[RECORD SET — start]

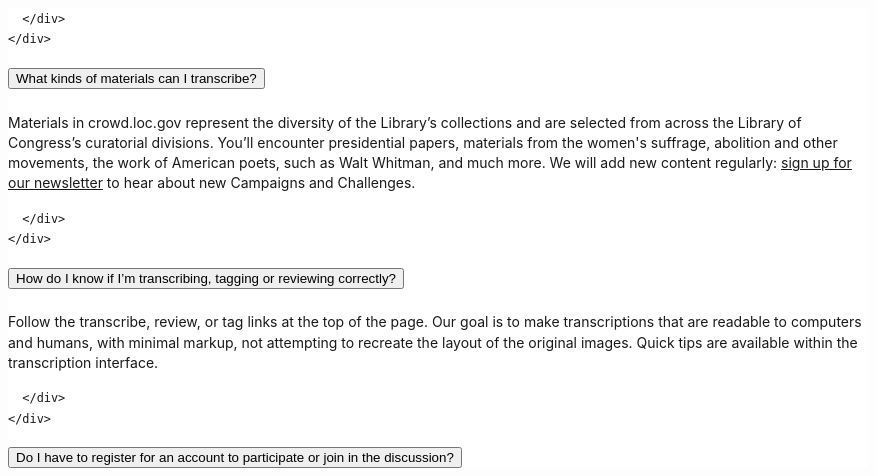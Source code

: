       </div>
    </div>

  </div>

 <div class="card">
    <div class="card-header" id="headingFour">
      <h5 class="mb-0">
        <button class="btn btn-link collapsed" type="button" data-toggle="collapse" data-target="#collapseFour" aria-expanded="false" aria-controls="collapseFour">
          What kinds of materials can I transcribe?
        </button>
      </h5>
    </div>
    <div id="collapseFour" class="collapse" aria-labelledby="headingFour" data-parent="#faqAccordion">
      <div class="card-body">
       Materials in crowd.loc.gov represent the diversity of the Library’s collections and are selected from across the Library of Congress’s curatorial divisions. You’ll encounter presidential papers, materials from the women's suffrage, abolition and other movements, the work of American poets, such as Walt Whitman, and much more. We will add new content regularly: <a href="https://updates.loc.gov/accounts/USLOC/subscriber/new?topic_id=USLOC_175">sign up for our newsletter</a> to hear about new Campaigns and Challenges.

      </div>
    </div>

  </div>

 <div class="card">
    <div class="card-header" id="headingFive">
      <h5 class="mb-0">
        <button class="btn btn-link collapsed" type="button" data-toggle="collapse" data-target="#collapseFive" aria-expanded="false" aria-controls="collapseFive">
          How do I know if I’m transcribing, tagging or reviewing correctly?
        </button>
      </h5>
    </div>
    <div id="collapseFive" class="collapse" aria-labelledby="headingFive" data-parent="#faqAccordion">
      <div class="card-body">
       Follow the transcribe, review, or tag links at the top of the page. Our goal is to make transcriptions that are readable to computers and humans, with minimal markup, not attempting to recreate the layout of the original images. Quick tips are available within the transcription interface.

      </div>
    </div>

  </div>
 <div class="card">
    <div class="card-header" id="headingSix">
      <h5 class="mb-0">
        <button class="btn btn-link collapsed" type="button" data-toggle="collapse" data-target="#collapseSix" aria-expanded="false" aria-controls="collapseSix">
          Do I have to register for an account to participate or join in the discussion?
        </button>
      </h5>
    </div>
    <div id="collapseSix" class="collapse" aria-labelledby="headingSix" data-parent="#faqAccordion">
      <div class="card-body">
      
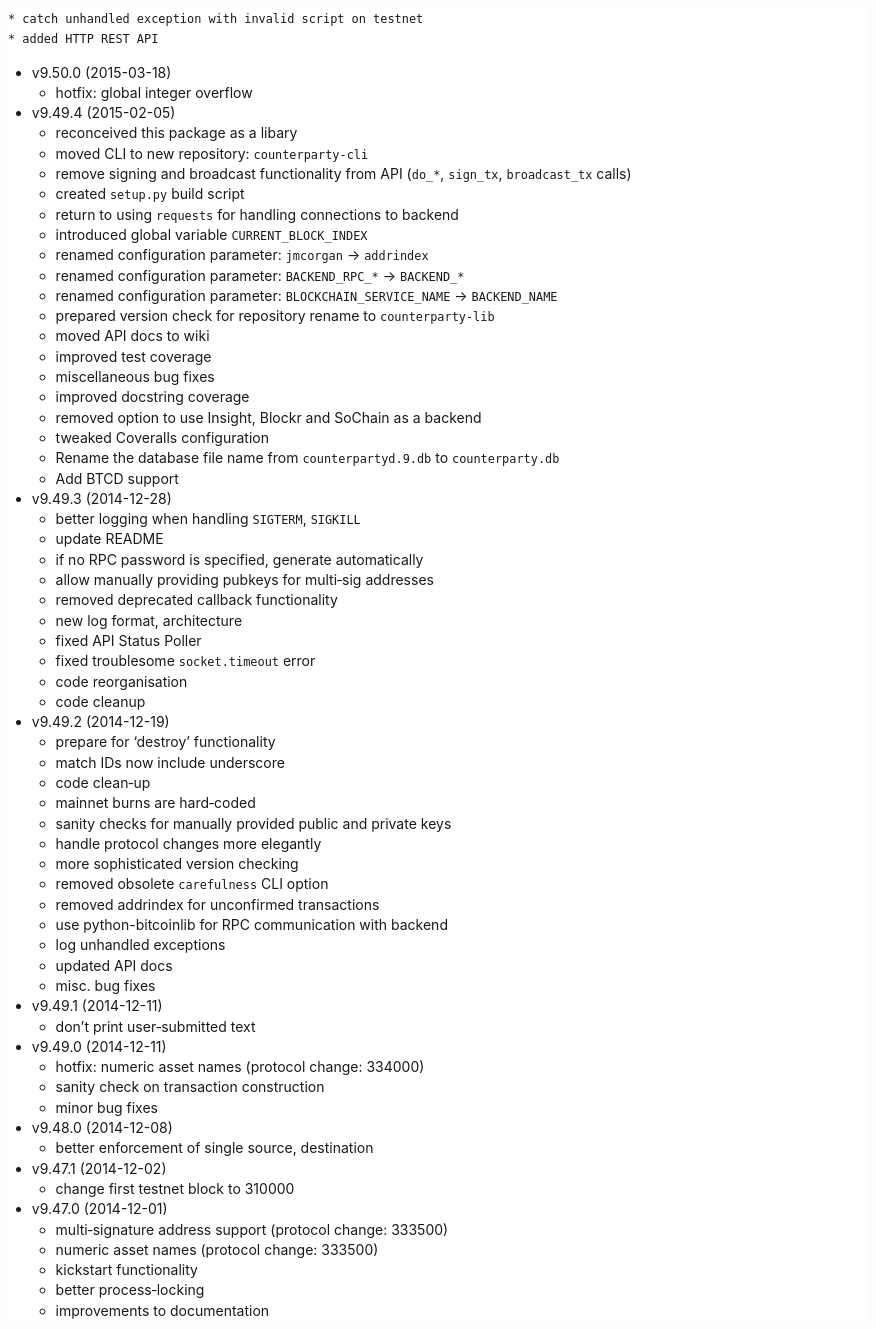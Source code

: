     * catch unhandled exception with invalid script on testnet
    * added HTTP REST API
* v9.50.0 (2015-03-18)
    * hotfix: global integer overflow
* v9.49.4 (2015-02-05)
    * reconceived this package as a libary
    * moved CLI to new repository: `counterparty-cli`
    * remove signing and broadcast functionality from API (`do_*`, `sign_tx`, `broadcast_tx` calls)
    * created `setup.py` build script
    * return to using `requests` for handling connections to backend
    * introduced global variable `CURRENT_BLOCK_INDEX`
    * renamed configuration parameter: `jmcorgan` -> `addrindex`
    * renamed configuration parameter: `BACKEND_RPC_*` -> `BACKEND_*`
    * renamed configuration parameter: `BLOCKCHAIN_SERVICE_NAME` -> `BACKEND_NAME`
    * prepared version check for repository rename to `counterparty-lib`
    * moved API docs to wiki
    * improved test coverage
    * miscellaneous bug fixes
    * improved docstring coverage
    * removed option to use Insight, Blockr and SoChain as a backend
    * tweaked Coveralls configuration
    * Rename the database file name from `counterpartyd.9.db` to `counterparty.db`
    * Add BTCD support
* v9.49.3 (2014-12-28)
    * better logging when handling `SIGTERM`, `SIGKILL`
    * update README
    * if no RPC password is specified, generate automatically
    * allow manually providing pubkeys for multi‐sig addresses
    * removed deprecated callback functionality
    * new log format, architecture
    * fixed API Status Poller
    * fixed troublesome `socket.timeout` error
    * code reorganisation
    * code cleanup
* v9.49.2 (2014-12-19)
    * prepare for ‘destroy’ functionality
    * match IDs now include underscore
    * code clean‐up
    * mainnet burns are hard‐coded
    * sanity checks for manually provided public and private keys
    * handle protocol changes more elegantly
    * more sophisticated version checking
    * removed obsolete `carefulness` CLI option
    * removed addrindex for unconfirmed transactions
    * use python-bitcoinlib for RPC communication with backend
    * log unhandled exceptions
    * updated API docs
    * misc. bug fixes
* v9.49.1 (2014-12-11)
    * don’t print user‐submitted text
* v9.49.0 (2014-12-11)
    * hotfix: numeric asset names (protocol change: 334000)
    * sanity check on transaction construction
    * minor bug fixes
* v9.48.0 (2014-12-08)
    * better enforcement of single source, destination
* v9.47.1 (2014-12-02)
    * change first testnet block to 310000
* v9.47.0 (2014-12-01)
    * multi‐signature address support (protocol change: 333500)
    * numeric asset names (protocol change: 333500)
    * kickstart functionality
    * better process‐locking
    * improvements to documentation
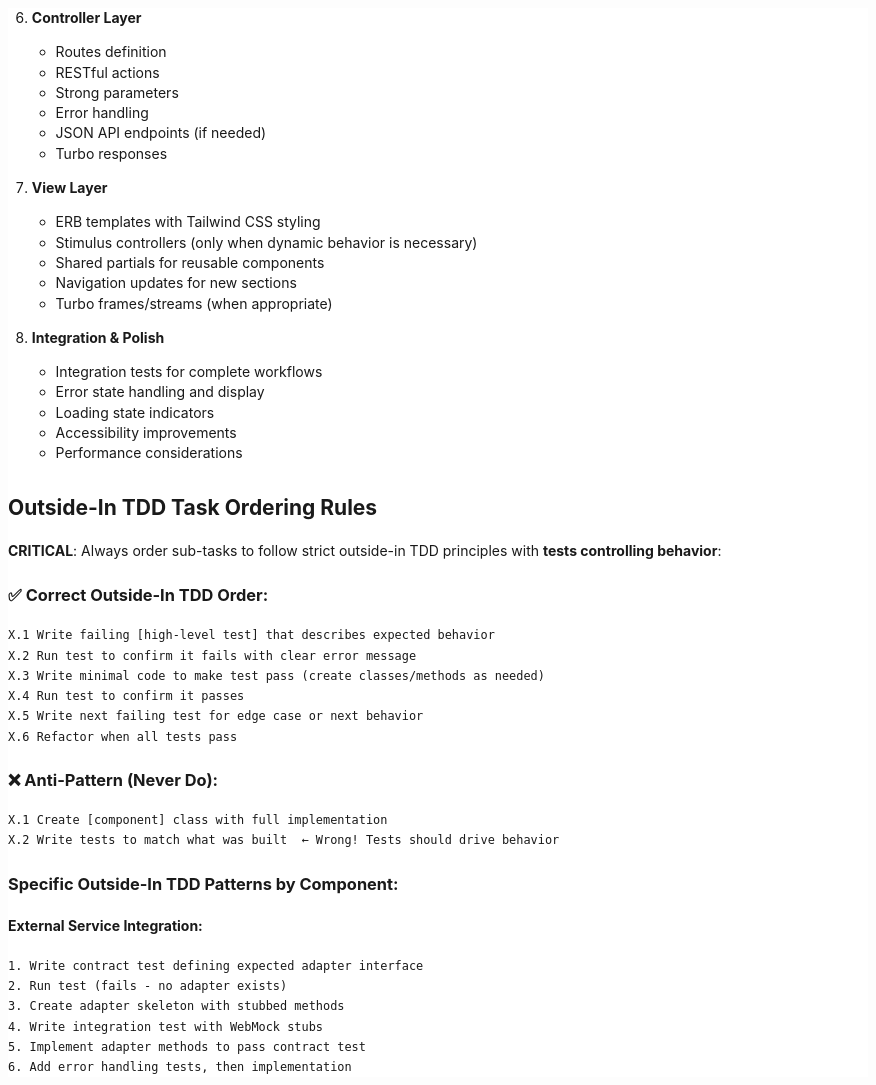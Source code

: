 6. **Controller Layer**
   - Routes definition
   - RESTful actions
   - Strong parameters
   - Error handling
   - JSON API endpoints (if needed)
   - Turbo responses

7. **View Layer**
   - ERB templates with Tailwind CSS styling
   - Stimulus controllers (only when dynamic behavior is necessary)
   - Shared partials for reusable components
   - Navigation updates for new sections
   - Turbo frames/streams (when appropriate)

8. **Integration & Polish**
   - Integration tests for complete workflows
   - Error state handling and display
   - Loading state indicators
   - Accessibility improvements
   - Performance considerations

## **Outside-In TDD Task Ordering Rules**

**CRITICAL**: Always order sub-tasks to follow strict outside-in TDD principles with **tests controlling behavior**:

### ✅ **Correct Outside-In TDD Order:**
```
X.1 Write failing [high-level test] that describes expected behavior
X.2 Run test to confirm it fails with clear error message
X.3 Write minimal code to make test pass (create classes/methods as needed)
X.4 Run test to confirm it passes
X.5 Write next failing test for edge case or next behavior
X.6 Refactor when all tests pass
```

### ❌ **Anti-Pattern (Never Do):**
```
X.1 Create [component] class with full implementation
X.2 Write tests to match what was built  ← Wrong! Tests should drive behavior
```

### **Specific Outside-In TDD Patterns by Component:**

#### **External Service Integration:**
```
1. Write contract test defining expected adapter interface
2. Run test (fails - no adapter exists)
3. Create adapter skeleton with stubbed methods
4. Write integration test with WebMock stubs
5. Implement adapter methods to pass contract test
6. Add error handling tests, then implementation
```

[RECORD SET — finish]

* **WHAT YOU WILL DO**
Please go through the data above and copy every line that has the word "counterparty".

* **ANSWER BELOW**
    * moved CLI to new repository: `counterparty-cli`
    * prepared version check for repository rename to `counterparty-lib`
    * Rename the database file name from `counterpartyd.9.db` to `counterparty.db`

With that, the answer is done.